We were exporting a Teradata table with huge volume of data using FastExport.Now we are planning to migrate the system using TPT.
Our output file is a pipe dilimited Text file.As per the TPT documentation if we use the export operator to offload the data it cannot be done in TEXT format.It was suggested to use the "Sql select" operator instead but it was also mentioned that "Sql select" operator is not suitable for high volume of data.We are using TPT 14.0.
You'll want to use the format of 'Delimited' in the DataConnector operator. As part of that, you can specify what the delimiter is.
You can use either the 'Export' operator or the 'SQL Selector' operator along with that. The 'Export' operator is recommended for large files since you can specify multiple sessions for the retrieval of the data.
But I was wondering whether moving to TPT from FastExport will lead to any gains from performance standpoint since we are talking about huge volume of data (TB's).The main idea behind the approach is movement from FastExport to TPT is improvement in performance?
The TPT 'Export' operator is essentially running Fast Export under the covers. So, the performance within the database should be the same as Fast Export. The 'SQL Selector' operator is similar to running a BTEQ Export (limited to one session).
As Deiter noted, because of TPT's ability to have multiple instances, you may be able to get better performance if you set it up to utilize multiple instances. I have never had a need to do this, so I can't really speak to any additional performance that you might get by doing this.
As pointed out clearly the 'Export' operator uses FastExport under the covers but may perform better because of its ability to use multiple instances.But the following aspects are not very clear:
TPT's advantage over FastExport can be demonstrated in the following scenario. Let's say that you have a large FastExport that you are executing and you determine during the execution that the bottleneck is in the disk in your host environment. So, FastExport is delivering the data to the host faster than the disk on your host environment can write to the file. One thing you could do to resolve this is to create two FastExport jobs, and have each one select approximately half the data and write to two different files contained on different volumes. By doing this, I could possibly cut my export time in half. So, you were able to get the data exported faster by running two separate FastExport jobs.

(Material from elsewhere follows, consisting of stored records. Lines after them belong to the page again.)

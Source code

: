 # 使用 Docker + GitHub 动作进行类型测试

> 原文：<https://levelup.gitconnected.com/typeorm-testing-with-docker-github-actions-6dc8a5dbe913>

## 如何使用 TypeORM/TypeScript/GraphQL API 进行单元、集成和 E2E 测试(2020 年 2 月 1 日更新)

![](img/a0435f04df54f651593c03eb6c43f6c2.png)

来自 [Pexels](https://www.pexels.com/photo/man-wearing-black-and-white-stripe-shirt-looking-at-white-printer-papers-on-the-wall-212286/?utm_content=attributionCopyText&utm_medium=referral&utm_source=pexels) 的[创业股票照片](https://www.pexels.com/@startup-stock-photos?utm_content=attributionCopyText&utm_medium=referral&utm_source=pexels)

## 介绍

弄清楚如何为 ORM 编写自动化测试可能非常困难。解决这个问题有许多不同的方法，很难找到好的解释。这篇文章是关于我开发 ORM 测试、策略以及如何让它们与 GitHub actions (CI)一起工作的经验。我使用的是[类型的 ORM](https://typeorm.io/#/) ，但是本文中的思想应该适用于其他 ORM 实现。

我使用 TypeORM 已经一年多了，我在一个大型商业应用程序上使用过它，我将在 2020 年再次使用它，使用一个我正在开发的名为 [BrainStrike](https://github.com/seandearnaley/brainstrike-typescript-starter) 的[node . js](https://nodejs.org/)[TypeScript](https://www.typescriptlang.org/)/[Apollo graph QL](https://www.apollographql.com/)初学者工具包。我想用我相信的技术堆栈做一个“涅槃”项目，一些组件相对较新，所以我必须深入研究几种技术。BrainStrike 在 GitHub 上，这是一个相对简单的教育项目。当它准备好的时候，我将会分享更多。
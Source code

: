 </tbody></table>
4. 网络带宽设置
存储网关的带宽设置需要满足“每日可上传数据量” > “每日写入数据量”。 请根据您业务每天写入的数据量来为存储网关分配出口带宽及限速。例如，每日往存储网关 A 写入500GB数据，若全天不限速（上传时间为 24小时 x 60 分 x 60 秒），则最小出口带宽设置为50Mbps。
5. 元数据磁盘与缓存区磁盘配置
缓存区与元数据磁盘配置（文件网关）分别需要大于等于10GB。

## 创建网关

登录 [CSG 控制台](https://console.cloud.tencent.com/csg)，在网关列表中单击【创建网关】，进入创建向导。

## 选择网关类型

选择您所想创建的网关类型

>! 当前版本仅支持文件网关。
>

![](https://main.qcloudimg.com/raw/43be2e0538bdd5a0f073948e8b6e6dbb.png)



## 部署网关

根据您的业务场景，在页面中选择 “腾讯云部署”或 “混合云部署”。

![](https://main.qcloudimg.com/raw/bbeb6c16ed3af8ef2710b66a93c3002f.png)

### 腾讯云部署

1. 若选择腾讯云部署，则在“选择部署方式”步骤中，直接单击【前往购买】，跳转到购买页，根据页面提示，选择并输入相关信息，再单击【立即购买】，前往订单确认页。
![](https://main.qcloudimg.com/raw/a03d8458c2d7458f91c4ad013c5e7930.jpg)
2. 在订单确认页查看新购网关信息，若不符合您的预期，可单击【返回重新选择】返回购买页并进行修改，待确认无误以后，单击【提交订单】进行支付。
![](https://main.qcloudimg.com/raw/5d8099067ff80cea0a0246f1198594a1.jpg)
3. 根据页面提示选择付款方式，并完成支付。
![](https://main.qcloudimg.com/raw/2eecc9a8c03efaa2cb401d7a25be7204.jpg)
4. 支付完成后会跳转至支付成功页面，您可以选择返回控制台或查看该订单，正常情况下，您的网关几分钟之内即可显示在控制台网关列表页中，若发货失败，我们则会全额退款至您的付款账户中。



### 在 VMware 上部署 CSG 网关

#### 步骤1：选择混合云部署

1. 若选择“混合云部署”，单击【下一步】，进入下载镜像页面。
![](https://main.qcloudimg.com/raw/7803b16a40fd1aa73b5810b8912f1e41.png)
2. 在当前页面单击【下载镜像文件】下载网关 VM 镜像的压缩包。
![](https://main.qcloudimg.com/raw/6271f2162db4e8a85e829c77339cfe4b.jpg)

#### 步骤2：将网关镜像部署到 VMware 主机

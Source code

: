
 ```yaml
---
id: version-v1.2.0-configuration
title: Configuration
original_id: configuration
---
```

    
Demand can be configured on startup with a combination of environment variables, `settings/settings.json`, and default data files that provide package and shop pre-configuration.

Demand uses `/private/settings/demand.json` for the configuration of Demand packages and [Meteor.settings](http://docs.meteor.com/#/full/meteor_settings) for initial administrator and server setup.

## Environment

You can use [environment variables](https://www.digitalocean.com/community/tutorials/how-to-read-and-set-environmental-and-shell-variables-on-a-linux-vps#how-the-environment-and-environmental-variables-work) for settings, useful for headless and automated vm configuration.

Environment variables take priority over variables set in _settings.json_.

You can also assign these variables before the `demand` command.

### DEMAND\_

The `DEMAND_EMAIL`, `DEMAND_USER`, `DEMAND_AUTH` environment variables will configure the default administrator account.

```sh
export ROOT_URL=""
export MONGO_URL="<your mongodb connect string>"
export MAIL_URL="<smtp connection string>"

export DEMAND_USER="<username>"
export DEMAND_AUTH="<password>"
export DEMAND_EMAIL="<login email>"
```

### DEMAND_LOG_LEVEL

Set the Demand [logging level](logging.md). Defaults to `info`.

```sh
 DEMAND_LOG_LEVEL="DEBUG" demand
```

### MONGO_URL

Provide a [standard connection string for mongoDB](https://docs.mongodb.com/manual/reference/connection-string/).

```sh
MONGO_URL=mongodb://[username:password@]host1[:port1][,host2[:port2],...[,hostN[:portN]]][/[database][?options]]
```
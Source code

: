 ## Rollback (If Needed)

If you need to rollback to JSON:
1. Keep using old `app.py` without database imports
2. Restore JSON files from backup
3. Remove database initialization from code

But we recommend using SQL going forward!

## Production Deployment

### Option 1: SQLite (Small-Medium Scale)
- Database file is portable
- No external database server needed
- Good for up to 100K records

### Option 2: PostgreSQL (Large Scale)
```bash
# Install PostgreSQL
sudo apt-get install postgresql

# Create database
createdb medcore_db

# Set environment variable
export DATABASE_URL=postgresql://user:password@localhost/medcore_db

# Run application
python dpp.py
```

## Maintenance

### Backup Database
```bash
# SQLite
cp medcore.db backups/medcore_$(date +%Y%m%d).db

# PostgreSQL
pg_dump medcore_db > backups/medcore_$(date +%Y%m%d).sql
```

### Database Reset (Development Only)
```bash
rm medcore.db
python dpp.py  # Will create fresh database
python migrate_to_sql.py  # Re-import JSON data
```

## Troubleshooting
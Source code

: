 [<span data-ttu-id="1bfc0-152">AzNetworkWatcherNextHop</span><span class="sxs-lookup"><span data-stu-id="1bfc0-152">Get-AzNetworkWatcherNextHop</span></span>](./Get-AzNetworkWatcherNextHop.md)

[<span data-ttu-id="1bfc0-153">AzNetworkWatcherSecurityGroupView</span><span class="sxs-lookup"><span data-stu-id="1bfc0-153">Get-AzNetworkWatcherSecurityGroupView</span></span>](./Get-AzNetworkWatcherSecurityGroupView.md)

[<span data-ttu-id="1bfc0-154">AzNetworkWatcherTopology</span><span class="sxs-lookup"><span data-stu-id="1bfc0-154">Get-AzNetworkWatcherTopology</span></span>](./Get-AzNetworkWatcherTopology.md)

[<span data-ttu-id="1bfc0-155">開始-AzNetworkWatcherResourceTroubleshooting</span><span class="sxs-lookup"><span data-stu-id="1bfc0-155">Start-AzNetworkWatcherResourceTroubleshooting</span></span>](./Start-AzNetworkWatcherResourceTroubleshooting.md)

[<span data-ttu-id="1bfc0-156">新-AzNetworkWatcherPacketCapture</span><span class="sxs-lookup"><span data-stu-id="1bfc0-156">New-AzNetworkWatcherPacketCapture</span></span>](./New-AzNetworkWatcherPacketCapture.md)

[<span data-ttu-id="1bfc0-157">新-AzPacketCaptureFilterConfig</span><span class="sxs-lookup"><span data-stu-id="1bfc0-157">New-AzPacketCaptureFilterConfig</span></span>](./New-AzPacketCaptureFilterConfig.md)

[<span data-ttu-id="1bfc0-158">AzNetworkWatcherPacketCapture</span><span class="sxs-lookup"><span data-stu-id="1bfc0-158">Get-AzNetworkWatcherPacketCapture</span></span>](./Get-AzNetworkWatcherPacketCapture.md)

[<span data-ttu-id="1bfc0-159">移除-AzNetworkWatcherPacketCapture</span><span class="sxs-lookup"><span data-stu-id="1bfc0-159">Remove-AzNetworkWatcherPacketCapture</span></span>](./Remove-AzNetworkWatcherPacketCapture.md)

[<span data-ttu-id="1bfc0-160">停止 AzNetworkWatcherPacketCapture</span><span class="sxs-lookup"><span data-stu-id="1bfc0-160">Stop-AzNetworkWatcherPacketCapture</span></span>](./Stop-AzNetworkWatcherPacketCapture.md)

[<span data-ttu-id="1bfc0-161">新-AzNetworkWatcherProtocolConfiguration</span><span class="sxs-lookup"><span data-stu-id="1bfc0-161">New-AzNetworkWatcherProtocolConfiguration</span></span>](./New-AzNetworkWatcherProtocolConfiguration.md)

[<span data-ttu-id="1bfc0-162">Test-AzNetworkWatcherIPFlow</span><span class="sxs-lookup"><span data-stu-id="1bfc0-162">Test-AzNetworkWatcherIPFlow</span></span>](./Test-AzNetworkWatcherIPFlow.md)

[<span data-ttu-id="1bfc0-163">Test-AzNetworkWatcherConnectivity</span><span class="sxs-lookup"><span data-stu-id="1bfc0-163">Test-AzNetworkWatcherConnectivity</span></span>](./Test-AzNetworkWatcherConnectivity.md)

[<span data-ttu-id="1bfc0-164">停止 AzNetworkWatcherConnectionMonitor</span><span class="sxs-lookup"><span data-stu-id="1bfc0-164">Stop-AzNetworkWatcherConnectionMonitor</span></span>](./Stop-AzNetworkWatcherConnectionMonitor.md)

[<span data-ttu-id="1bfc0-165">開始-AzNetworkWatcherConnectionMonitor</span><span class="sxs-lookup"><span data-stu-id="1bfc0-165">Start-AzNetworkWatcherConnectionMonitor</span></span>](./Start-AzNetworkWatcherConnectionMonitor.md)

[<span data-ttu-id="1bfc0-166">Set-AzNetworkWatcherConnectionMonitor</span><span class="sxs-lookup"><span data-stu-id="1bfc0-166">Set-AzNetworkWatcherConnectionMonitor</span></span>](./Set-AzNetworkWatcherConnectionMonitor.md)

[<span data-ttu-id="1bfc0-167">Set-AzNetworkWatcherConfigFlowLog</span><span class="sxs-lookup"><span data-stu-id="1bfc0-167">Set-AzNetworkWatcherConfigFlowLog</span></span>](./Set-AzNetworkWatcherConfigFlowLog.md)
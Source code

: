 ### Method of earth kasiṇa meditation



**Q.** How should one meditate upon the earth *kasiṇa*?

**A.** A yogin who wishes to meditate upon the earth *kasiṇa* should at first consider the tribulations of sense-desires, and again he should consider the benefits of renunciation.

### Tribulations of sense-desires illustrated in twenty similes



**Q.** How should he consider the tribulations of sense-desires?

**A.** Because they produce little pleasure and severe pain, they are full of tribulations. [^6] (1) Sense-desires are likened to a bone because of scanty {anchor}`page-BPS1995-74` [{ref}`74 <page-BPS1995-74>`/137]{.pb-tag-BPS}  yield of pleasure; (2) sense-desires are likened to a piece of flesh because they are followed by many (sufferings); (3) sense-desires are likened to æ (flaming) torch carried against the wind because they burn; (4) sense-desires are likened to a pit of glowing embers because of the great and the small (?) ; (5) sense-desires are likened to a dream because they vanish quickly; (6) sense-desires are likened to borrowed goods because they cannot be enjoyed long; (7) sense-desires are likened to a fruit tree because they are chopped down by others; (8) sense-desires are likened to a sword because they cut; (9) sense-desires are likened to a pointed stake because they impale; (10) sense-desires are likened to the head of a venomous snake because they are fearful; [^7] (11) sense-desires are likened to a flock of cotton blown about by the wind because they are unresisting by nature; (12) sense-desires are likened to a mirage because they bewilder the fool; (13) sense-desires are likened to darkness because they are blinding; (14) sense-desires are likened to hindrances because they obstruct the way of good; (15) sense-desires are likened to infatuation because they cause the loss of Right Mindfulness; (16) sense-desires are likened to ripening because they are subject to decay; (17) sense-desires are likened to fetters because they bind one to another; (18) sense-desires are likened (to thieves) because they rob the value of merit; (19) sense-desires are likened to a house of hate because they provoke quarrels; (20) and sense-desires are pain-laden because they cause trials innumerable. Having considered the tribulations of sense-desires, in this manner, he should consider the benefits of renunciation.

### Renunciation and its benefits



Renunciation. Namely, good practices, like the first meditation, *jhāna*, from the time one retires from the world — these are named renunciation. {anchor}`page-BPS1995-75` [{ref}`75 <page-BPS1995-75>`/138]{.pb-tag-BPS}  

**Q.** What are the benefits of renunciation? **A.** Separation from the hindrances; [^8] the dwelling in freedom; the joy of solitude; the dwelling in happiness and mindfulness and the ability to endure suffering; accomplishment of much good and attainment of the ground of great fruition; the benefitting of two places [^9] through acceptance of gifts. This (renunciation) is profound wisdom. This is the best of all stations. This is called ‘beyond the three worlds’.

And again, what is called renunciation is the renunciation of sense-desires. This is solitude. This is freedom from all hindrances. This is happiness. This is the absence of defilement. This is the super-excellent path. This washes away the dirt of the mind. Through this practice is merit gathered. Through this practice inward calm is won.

With TPT, you can do the same thing within one TPT job. There's no need to create the two TPT jobs. By specifying multiple instances, you can effectively do this in one TPT job.
In answer to the second question about the format, it works the same regardless of the format of the file.
In addition to the excellent posts above, when it comes to writing out the data in delimited format, the advantage of TPT over FastExport is that TPT supports delimited output and FastExport does not. And since FastExport cannot write out the data in delimited format, TPT's performance (just for delimited) may be immaterial. :)
TPT can also write out to multiple files in parallel. Some users may prefer multiple smaller files, rather than 1 large file.